In order to get the part-of-speech of a word in a sentence, we can use ntlk pos_tag() function. In this tutorial, we will introduce you how to use it.

Preliminary

In order to use post_tag() in nltk, we should import it.

from nltk import word_tokenize, pos_tag

Then we can start to extract the part-of-speech of a word.

Tokenizing words in sentence

We should split a sentence to some words. Here is an tutorial:

Tokenizing or Splitting Words and Sentences From String Using NLTK – NLTK Tutorial

s  ='TutorialExample.com is a programming tutorial site'

wx = word_tokenize(s)

Get the part-of-speech of a word

We will use nltk pos_tag() to extract.

pos = pos_tag(wx)
print(pos)

Run this code, we will get:

[('TutorialExample.com', 'NNP'), ('is', 'VBZ'), ('a', 'DT'), ('programming', 'VBG'), ('tutorial', 'JJ'), ('site', 'NN')]

We will find pos is a python list, it contains some python tuples. Word and its part-of-speech is saved in it.

Notice

post_tag() can not get the part-of-speech of one word.

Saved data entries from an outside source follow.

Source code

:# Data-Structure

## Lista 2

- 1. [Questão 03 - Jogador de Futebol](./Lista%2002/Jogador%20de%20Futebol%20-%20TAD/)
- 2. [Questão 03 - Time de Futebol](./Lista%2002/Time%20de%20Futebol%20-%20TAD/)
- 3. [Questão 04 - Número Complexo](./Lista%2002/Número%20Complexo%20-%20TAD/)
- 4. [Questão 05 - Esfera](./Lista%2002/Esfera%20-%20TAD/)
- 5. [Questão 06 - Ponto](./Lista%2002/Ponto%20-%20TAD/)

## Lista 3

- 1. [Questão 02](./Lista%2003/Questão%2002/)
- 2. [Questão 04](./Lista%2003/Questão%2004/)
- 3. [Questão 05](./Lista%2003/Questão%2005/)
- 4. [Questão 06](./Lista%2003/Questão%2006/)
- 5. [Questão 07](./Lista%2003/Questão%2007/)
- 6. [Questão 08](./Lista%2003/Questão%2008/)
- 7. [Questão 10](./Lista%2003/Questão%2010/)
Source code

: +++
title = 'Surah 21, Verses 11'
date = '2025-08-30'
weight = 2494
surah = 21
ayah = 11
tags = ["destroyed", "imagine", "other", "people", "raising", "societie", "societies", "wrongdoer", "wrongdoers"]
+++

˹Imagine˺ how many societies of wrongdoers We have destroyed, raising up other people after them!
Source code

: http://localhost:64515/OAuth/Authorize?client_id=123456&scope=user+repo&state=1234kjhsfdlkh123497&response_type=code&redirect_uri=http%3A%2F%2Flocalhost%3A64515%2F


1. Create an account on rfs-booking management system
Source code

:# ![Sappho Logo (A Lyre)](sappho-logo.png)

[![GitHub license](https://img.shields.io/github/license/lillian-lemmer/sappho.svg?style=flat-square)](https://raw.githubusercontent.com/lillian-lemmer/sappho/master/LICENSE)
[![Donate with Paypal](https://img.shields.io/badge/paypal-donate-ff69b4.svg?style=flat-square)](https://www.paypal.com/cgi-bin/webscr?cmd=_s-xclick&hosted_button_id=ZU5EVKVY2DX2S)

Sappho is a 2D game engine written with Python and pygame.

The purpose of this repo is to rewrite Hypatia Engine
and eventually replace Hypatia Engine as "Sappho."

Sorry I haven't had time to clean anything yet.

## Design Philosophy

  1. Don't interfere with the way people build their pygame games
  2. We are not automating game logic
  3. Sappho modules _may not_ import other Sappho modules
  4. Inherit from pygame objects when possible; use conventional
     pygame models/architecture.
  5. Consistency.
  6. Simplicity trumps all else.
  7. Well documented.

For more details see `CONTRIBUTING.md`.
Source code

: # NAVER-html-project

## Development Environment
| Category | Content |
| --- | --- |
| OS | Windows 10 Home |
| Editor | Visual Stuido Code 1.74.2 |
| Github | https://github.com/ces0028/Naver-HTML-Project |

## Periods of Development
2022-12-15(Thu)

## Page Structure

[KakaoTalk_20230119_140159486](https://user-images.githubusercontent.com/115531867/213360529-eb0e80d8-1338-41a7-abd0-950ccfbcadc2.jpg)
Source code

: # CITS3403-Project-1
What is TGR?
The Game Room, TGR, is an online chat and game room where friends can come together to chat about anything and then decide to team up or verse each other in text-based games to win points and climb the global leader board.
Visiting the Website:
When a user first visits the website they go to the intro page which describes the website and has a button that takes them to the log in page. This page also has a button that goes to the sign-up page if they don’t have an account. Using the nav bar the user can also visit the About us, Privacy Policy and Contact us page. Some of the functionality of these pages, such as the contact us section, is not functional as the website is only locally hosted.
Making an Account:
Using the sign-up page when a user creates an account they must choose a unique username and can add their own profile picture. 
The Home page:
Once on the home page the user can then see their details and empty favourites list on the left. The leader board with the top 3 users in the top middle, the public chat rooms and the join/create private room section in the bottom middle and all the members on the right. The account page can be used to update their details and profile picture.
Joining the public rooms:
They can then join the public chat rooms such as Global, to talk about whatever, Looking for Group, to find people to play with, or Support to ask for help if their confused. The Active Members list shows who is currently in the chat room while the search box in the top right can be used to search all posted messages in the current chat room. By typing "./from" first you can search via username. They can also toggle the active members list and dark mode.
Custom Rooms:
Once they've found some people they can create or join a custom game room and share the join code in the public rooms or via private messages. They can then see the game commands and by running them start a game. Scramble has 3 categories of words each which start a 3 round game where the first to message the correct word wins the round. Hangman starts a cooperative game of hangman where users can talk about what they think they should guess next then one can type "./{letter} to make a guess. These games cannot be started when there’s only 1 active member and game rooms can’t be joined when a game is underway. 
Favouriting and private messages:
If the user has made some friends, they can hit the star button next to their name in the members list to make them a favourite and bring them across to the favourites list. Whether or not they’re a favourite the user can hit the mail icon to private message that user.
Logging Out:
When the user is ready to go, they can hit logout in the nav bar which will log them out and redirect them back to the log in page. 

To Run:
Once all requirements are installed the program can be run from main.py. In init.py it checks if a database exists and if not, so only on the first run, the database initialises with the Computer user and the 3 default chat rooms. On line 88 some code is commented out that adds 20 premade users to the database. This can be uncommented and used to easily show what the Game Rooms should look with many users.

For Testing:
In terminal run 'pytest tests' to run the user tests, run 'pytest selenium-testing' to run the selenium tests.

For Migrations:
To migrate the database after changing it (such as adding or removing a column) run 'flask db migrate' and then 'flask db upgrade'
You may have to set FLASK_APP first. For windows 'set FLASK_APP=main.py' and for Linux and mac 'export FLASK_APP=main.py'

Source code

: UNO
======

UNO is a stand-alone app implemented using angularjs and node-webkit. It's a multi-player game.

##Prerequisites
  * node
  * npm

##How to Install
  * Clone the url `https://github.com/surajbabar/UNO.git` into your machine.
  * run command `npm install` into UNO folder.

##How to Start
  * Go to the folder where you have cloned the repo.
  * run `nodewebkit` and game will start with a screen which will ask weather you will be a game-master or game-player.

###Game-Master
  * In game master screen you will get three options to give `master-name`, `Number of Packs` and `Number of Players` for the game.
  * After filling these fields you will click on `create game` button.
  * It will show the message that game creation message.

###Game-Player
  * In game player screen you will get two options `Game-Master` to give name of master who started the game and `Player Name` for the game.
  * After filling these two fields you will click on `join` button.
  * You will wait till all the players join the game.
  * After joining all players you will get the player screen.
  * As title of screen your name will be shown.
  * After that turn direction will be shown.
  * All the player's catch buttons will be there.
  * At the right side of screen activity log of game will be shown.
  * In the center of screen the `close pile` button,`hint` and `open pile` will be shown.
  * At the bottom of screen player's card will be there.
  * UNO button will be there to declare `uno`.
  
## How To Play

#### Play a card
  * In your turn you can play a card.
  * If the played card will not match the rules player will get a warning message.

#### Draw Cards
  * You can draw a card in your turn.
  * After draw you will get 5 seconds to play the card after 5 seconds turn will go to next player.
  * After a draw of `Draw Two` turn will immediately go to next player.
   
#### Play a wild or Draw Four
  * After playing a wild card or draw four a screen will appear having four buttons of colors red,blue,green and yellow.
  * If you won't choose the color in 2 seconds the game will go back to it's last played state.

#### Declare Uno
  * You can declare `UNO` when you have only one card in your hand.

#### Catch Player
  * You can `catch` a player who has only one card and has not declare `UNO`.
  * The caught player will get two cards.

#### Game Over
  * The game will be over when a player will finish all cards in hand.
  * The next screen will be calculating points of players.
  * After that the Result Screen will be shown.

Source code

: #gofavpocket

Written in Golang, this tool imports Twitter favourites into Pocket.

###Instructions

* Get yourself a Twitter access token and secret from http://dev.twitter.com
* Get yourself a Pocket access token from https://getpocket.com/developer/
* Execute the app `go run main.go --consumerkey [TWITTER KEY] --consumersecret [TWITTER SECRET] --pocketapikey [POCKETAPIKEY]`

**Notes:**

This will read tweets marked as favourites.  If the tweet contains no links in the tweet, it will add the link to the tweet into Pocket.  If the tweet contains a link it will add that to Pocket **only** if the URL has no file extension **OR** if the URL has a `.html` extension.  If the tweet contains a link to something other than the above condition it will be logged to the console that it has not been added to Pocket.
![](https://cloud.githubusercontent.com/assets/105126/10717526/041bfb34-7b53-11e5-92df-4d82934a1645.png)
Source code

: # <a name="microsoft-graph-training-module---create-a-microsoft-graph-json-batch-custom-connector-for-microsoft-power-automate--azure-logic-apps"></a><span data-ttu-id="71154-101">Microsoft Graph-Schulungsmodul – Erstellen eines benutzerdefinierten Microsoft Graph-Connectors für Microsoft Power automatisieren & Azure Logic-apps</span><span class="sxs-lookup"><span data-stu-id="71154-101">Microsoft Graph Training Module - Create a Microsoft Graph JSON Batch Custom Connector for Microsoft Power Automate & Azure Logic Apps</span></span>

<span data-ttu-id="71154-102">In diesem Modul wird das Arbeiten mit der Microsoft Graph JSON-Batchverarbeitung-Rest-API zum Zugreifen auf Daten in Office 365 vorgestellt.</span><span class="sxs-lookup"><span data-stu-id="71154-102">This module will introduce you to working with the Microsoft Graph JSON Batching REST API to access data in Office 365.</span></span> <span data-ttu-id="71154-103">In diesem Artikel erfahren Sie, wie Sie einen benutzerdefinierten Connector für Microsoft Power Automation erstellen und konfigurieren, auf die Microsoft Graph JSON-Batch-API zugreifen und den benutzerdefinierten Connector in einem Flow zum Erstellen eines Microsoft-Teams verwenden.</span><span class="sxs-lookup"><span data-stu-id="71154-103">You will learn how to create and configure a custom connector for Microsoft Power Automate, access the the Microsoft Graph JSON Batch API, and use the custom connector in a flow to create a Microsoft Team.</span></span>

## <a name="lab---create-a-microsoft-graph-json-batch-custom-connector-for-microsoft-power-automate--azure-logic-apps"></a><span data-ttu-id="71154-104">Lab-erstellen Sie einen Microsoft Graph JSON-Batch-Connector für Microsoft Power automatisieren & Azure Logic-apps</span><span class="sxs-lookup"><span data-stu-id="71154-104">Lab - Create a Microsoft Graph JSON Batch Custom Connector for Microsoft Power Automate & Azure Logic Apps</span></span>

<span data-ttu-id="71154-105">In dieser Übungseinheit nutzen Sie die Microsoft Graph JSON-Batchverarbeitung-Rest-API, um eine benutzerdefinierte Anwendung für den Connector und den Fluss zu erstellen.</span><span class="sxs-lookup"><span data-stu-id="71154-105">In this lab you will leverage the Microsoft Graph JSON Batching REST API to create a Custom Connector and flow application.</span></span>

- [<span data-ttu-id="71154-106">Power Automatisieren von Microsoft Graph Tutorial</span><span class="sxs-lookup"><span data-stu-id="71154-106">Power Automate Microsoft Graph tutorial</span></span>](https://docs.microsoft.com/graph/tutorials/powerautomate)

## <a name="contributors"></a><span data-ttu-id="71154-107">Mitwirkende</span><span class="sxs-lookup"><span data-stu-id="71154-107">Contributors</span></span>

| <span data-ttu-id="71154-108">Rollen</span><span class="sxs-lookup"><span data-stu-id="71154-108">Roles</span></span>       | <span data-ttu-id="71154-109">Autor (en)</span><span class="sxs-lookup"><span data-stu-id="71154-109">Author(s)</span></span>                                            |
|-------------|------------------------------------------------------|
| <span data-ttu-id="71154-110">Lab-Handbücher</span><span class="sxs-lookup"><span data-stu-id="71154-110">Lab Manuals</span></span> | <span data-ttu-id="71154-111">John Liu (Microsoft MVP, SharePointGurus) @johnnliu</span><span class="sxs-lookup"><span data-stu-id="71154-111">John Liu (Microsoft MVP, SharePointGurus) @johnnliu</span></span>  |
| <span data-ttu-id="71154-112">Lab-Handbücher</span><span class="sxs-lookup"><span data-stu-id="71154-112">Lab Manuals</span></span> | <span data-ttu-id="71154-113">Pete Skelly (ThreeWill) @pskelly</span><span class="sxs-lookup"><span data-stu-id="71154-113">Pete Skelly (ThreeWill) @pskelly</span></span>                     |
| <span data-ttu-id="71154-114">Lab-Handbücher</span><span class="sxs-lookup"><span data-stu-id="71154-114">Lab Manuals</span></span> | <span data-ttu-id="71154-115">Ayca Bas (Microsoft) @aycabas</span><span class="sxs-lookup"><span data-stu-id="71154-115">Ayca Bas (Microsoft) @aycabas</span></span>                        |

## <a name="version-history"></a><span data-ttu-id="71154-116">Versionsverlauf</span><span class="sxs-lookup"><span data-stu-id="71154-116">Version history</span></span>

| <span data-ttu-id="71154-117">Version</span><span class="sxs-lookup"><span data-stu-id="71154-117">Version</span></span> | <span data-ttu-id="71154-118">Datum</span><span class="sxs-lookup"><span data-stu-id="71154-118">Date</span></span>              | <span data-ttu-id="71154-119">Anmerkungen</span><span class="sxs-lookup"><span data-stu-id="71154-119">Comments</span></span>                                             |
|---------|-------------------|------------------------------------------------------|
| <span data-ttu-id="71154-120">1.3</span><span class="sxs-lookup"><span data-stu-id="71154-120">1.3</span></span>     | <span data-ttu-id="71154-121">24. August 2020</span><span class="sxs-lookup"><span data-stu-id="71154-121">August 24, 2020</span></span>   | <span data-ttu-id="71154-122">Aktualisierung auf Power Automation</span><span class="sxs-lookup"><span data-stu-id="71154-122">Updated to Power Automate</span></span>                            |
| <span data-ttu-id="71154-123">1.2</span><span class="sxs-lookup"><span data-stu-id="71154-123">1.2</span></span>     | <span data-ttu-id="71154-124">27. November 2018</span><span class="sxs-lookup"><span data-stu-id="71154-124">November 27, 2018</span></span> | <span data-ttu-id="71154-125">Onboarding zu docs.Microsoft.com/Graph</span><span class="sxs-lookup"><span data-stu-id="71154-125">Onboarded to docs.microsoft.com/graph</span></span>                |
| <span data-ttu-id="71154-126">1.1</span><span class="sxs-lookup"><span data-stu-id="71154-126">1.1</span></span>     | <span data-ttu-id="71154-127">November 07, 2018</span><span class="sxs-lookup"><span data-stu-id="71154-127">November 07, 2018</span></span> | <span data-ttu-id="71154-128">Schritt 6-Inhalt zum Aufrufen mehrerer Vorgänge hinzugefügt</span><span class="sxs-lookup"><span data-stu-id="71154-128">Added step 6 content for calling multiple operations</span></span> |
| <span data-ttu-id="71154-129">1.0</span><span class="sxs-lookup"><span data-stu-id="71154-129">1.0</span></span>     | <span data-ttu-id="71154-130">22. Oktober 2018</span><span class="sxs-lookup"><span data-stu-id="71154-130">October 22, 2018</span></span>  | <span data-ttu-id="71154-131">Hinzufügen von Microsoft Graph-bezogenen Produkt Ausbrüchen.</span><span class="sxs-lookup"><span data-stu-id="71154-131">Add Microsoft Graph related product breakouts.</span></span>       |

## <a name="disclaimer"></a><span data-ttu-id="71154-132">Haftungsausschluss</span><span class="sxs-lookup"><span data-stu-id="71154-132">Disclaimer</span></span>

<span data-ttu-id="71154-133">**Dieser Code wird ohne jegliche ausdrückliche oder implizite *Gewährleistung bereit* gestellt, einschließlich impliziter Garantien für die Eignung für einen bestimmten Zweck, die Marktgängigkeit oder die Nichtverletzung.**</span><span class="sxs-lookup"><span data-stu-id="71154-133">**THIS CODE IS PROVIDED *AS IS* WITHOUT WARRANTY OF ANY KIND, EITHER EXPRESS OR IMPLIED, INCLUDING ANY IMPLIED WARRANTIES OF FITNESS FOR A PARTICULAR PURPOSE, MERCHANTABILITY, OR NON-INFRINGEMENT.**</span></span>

Look at this example code:

pos = pos_tag('TutorialExample.com')
print(pos)

Run this code, it will output:

[('T', 'NNP'), ('u', 'JJ'), ('t', 'NN'), ('o', 'IN'), ('r', 'NN'), ('i', 'VBP'), ('a', 'DT'), ('l', 'NN'), ('E', 'NNP'), ('x', 'VBZ'), ('a', 'DT'), ('m', 'JJ'), ('p', 'NN'), ('l', 'NN'), ('e', 'NN'), ('.', '.'), ('c', 'VB'), ('o', 'JJ'), ('m', 'NN')]

We can find pos_tag() only receive a python list, a word will be processed by a sequence.